#### Dataset entries
===

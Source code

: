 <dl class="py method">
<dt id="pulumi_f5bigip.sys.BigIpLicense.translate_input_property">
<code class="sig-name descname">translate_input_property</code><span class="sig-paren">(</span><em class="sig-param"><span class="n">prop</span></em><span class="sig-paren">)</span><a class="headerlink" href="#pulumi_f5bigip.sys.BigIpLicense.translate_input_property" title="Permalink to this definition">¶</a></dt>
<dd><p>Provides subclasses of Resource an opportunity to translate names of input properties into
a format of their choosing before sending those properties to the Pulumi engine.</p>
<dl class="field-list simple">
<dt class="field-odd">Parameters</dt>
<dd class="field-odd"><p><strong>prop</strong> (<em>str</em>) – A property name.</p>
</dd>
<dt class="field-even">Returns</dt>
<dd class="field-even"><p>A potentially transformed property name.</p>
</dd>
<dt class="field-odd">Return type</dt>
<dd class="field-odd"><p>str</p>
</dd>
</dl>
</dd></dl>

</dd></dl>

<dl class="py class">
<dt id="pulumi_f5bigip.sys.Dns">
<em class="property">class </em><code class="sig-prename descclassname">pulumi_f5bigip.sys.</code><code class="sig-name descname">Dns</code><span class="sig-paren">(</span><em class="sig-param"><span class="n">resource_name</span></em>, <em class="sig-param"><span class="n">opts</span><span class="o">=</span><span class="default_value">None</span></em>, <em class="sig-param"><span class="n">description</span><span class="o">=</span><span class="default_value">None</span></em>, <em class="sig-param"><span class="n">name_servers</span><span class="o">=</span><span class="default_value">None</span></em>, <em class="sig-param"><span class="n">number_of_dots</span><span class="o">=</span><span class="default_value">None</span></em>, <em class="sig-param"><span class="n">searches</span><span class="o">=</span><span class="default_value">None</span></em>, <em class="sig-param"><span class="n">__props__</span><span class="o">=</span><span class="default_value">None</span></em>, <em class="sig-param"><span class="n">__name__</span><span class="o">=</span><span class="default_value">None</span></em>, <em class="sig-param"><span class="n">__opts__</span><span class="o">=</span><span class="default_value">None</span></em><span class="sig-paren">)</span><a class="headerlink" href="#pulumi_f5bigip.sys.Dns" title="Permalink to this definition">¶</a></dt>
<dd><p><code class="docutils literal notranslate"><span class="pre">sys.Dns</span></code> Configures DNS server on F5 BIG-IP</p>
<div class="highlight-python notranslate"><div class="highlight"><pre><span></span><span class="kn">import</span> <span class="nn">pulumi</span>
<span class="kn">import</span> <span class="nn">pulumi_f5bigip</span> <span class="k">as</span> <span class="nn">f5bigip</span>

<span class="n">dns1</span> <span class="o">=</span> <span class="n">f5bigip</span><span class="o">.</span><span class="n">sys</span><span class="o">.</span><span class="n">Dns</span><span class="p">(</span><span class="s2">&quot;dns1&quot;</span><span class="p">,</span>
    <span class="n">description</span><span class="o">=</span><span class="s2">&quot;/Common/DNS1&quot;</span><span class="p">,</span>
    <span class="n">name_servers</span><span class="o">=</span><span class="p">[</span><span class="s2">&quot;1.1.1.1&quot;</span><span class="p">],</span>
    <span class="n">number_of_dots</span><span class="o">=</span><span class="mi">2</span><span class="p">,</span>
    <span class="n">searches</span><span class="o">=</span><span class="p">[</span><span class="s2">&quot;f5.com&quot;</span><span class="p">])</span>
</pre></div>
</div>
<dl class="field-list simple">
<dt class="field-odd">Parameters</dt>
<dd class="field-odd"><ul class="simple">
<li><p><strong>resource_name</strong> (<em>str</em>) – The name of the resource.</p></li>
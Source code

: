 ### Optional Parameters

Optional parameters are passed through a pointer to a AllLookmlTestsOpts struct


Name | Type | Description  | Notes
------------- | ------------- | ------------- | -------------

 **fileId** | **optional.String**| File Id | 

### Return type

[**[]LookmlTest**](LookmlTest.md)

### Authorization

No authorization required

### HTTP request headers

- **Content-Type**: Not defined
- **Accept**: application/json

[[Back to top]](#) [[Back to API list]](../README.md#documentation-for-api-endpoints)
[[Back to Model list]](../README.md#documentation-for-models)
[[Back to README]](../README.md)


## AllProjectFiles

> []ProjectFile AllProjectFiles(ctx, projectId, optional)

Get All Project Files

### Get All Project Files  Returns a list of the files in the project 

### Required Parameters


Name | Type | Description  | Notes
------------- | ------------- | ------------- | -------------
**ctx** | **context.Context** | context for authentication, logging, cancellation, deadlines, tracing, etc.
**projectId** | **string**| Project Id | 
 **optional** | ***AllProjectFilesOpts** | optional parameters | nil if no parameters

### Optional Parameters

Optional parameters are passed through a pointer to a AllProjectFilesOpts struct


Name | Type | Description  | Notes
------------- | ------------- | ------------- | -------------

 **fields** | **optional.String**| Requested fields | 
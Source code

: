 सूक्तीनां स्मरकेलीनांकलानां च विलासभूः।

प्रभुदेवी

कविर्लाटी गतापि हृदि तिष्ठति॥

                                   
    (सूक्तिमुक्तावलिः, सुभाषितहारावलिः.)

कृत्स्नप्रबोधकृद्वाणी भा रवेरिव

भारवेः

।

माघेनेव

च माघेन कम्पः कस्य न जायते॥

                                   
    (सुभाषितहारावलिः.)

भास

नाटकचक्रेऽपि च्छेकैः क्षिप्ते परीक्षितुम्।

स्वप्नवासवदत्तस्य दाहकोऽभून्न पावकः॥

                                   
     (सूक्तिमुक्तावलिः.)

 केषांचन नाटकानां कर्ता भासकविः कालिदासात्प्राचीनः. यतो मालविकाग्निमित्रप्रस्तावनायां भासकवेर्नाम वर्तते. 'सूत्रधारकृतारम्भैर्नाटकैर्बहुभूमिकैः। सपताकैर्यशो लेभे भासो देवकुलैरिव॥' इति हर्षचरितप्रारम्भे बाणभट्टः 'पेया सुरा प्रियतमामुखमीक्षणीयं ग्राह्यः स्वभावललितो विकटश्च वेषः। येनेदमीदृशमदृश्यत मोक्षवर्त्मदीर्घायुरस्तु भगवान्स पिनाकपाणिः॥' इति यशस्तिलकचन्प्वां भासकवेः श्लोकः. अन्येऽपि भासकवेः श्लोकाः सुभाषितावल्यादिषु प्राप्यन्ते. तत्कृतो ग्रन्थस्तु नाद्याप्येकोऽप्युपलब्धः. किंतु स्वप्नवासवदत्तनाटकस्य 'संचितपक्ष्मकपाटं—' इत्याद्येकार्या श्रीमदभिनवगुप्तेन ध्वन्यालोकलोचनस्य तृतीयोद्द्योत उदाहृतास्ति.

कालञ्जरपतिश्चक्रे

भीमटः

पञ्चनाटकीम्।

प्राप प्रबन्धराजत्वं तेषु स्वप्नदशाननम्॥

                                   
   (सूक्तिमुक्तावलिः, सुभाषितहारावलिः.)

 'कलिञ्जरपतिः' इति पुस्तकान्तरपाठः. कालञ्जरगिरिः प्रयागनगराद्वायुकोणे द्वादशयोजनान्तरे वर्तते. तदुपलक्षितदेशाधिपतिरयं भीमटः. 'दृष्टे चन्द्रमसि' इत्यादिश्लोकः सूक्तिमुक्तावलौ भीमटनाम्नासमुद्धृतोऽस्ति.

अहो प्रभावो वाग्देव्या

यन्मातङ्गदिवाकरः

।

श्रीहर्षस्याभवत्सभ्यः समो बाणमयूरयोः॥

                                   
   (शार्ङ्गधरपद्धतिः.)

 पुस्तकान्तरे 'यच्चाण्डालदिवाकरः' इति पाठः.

===

#### WHAT TO WORK ON
Copy the lines above exactly. Start with the line containing "[**[]LookmlTest**](LookmlTest.md)", end with the line containing "Project Id |", and include both.

#### RESULT
[**[]LookmlTest**](LookmlTest.md)

### Authorization

No authorization required

### HTTP request headers

- **Content-Type**: Not defined
- **Accept**: application/json

[[Back to top]](#) [[Back to API list]](../README.md#documentation-for-api-endpoints)
[[Back to Model list]](../README.md#documentation-for-models)
[[Back to README]](../README.md)


## AllProjectFiles

> []ProjectFile AllProjectFiles(ctx, projectId, optional)

Get All Project Files

### Get All Project Files  Returns a list of the files in the project 

### Required Parameters


Name | Type | Description  | Notes
------------- | ------------- | ------------- | -------------
**ctx** | **context.Context** | context for authentication, logging, cancellation, deadlines, tracing, etc.
**projectId** | **string**| Project Id | 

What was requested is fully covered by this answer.